Sin embargo, los inversores que más contentos deben afrontar este verano no son los que a principios de año apostaron por el mercado de renta variable sino los que lo hicieron por el mercado de renta fija y, más concretamente, por la renta fija gubernamental. Los precios de bonos como el bund acumulan, según los datos de Bloomberg, una revalorización de más del 40% este año, lo que ha dejado su rentabilidad marcando mínimos históricos y en tasas negativas. “Los inversores creen que tener la rentabilidad en negativo en la deuda es el new normal pero no tiene sentido”, apuntaba  recientemente el gestor de M&G, Juan Nevado, quien en una apuesta contrarían ha optado por ponerse corto en este tipo de activos, con la excepción de los de la periferia europea.
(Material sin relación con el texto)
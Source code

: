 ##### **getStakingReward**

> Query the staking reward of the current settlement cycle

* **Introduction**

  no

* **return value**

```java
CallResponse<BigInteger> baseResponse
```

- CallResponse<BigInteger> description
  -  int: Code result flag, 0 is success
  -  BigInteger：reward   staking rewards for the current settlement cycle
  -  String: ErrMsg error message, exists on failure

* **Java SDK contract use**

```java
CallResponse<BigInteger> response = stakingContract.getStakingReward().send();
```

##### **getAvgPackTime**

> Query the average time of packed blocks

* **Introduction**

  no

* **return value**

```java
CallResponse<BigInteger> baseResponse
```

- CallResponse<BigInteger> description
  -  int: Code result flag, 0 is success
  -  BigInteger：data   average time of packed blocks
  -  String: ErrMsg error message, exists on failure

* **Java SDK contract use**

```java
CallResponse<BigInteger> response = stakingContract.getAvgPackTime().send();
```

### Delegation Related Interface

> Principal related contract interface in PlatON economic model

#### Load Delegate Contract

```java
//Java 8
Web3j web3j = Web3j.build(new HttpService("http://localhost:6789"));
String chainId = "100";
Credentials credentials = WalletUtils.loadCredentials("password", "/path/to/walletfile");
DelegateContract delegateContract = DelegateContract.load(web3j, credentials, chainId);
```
Al fin y al cabo dice que se consigue seguro con la deuda  pública de los países occidentales es la pérdida de capacidad adquisitiva a largo plazo ya que las rentabilidades reales (las que descuentan la inflación) son negativas en la gran mayoría de los casos.

De hecho, lo raro es encontrar renta fija pública emitida por los países occidentales que supere ese 2% de inflación que se marcan los grandes bancos centrales como objetivo y eso se ve de forma muy simple en un gráfico que acaba de publicar BlackRock. Según el mismo más del 75% de toda la deuda pública da rentabilidades inferiores al 2% o lo que es lo mismo, da rentabilidades por debajo del objetivo de inflación de los bancos centrales.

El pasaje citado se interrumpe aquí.